What is expected: Return exactly the lines of the records below, starting at the line that contains "October 28, 2003 41 of 126" and ending at the line that contains "at any time", with both of those lines kept.

Data for analysis:
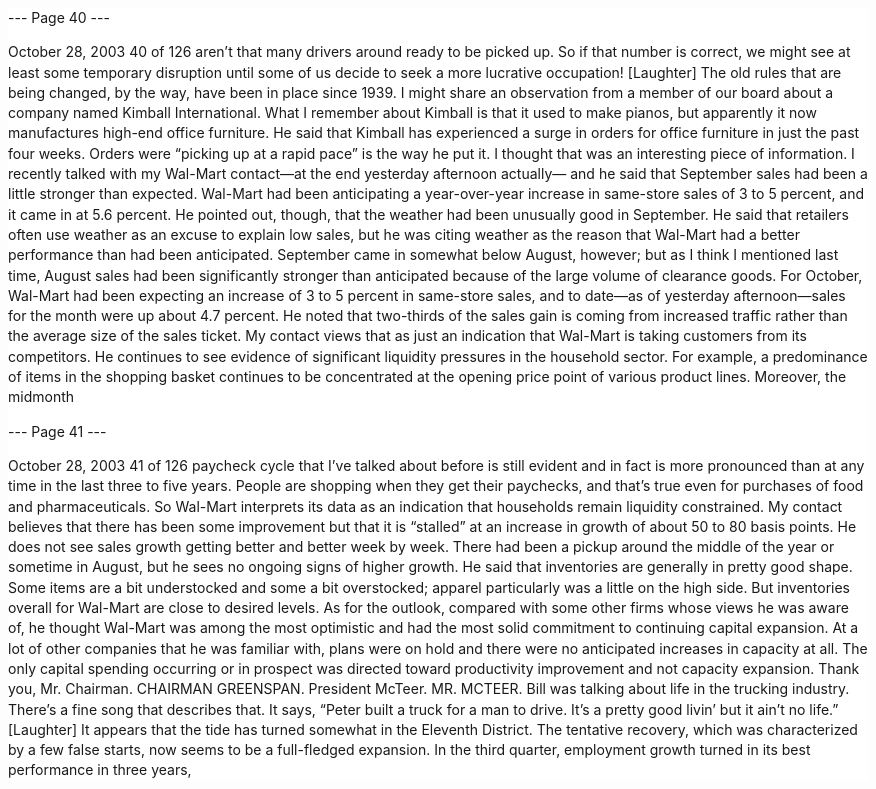 --- Page 40 ---

October 28, 2003 40 of 126
aren’t that many drivers around ready to be picked up. So if that number is correct, we might see
at least some temporary disruption until some of us decide to seek a more lucrative occupation!
[Laughter] The old rules that are being changed, by the way, have been in place since 1939.
I might share an observation from a member of our board about a company named
Kimball International. What I remember about Kimball is that it used to make pianos, but
apparently it now manufactures high-end office furniture. He said that Kimball has experienced
a surge in orders for office furniture in just the past four weeks. Orders were “picking up at a
rapid pace” is the way he put it. I thought that was an interesting piece of information.
I recently talked with my Wal-Mart contact—at the end yesterday afternoon actually—
and he said that September sales had been a little stronger than expected. Wal-Mart had been
anticipating a year-over-year increase in same-store sales of 3 to 5 percent, and it came in at
5.6 percent. He pointed out, though, that the weather had been unusually good in September. He
said that retailers often use weather as an excuse to explain low sales, but he was citing weather
as the reason that Wal-Mart had a better performance than had been anticipated. September
came in somewhat below August, however; but as I think I mentioned last time, August sales had
been significantly stronger than anticipated because of the large volume of clearance goods.
For October, Wal-Mart had been expecting an increase of 3 to 5 percent in same-store
sales, and to date—as of yesterday afternoon—sales for the month were up about 4.7 percent.
He noted that two-thirds of the sales gain is coming from increased traffic rather than the average
size of the sales ticket. My contact views that as just an indication that Wal-Mart is taking
customers from its competitors. He continues to see evidence of significant liquidity pressures in
the household sector. For example, a predominance of items in the shopping basket continues to
be concentrated at the opening price point of various product lines. Moreover, the midmonth

--- Page 41 ---

October 28, 2003 41 of 126
paycheck cycle that I’ve talked about before is still evident and in fact is more pronounced than
at any time in the last three to five years. People are shopping when they get their paychecks,
and that’s true even for purchases of food and pharmaceuticals. So Wal-Mart interprets its data
as an indication that households remain liquidity constrained.
My contact believes that there has been some improvement but that it is “stalled” at an
increase in growth of about 50 to 80 basis points. He does not see sales growth getting better and
better week by week. There had been a pickup around the middle of the year or sometime in
August, but he sees no ongoing signs of higher growth. He said that inventories are generally in
pretty good shape. Some items are a bit understocked and some a bit overstocked; apparel
particularly was a little on the high side. But inventories overall for Wal-Mart are close to
desired levels. As for the outlook, compared with some other firms whose views he was aware
of, he thought Wal-Mart was among the most optimistic and had the most solid commitment to
continuing capital expansion. At a lot of other companies that he was familiar with, plans were
on hold and there were no anticipated increases in capacity at all. The only capital spending
occurring or in prospect was directed toward productivity improvement and not capacity
expansion. Thank you, Mr. Chairman.
CHAIRMAN GREENSPAN. President McTeer.
MR. MCTEER. Bill was talking about life in the trucking industry. There’s a fine song
that describes that. It says, “Peter built a truck for a man to drive. It’s a pretty good livin’ but it
ain’t no life.” [Laughter]
It appears that the tide has turned somewhat in the Eleventh District. The tentative
recovery, which was characterized by a few false starts, now seems to be a full-fledged
expansion. In the third quarter, employment growth turned in its best performance in three years,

Exercise result:
October 28, 2003 41 of 126
paycheck cycle that I’ve talked about before is still evident and in fact is more pronounced than
at any time in the last three to five years. People are shopping when they get their paychecks,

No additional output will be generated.